- Source material
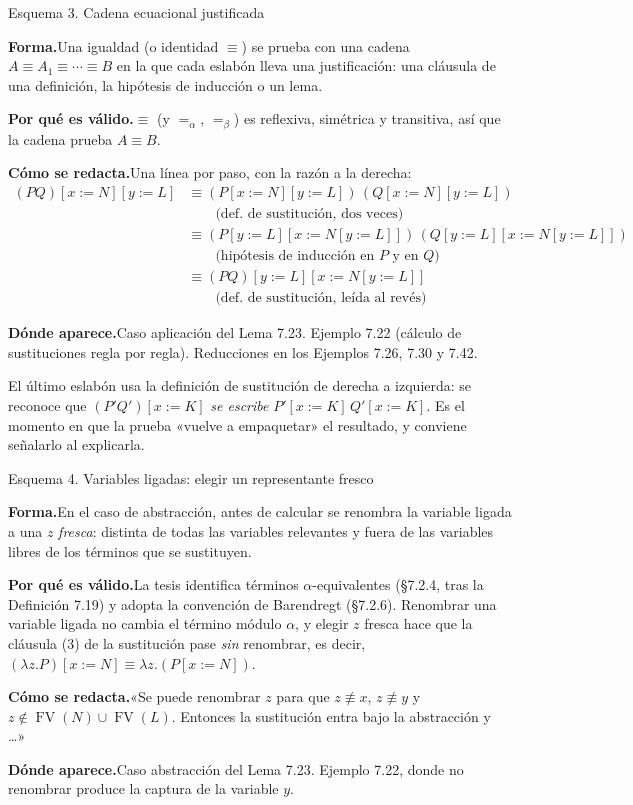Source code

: \documentclass[11pt,a4paper]{article}
\newcommand{\forma}{\par\noindent\textbf{Forma.}\enspace}
\newcommand{\porque}{\par\smallskip\noindent\textbf{Por qué es válido.}\enspace}
\newcommand{\plantilla}{\par\smallskip\noindent\textbf{Cómo se redacta.}\enspace}
\newcommand{\donde}{\par\smallskip\noindent\textbf{Dónde aparece.}\enspace}
\newcommand{\FV}{\operatorname{FV}}
\newcommand{\beq}{=_\beta}
\newcommand{\aeq}{=_\alpha}
\begin{document}
\begin{esquema}{Esquema 3. Cadena ecuacional justificada}
\forma Una igualdad (o identidad \(\equiv\)) se prueba con una cadena
\(A\equiv A_1\equiv\cdots\equiv B\) en la que cada eslabón lleva una
justificación: una cláusula de una definición, la hipótesis de inducción o un
lema.

\porque \(\equiv\) (y \(\aeq\), \(\beq\)) es reflexiva, simétrica y
transitiva, así que la cadena prueba \(A\equiv B\).

\plantilla Una línea por paso, con la razón a la derecha:
\[
\begin{aligned}
(PQ)[x:=N][y:=L]
&\equiv (P[x:=N][y:=L])\,(Q[x:=N][y:=L])\\
&\qquad\text{(def. de sustitución, dos veces)}\\
&\equiv (P[y:=L][x:=N[y:=L]])\,(Q[y:=L][x:=N[y:=L]])\\
&\qquad\text{(hipótesis de inducción en \(P\) y en \(Q\))}\\
&\equiv (PQ)[y:=L][x:=N[y:=L]]\\
&\qquad\text{(def. de sustitución, leída al revés)}
\end{aligned}
\]

\donde Caso aplicación del Lema 7.23. Ejemplo 7.22 (cálculo de sustituciones
regla por regla). Reducciones en los Ejemplos 7.26, 7.30 y 7.42.
\end{esquema}

\begin{nota}
El último eslabón usa la definición de sustitución de derecha a izquierda:
se reconoce que \((P'Q')[x:=K]\) \emph{se escribe} \(P'[x:=K]\,Q'[x:=K]\).
Es el momento en que la prueba «vuelve a empaquetar» el resultado, y conviene
señalarlo al explicarla.
\end{nota}

\begin{esquema}{Esquema 4. Variables ligadas: elegir un representante fresco}
\forma En el caso de abstracción, antes de calcular se renombra la variable
ligada a una \(z\) \emph{fresca}: distinta de todas las variables relevantes y
fuera de las variables libres de los términos que se sustituyen.

\porque La tesis identifica términos \(\alpha\)-equivalentes (§7.2.4, tras la
Definición 7.19) y adopta la convención de Barendregt (§7.2.6). Renombrar una
variable ligada no cambia el término módulo \(\alpha\), y elegir \(z\) fresca
hace que la cláusula (3) de la sustitución pase \emph{sin} renombrar, es decir,
\((\lambda z.P)[x:=N]\equiv\lambda z.(P[x:=N])\).

\plantilla «Se puede renombrar \(z\) para que \(z\not\equiv x\),
\(z\not\equiv y\) y \(z\notin\FV(N)\cup\FV(L)\). Entonces la sustitución entra
bajo la abstracción y \dots»

\donde Caso abstracción del Lema 7.23. Ejemplo 7.22, donde no renombrar
produce la captura de la variable \(y\).
\end{esquema}
\end{document}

- Goal of the exercise
Which lines of the data include the string "noindent"? Copy each of them.

- Result
\newcommand{\forma}{\par\noindent\textbf{Forma.}\enspace}
\newcommand{\porque}{\par\smallskip\noindent\textbf{Por qué es válido.}\enspace}
\newcommand{\plantilla}{\par\smallskip\noindent\textbf{Cómo se redacta.}\enspace}
\newcommand{\donde}{\par\smallskip\noindent\textbf{Dónde aparece.}\enspace}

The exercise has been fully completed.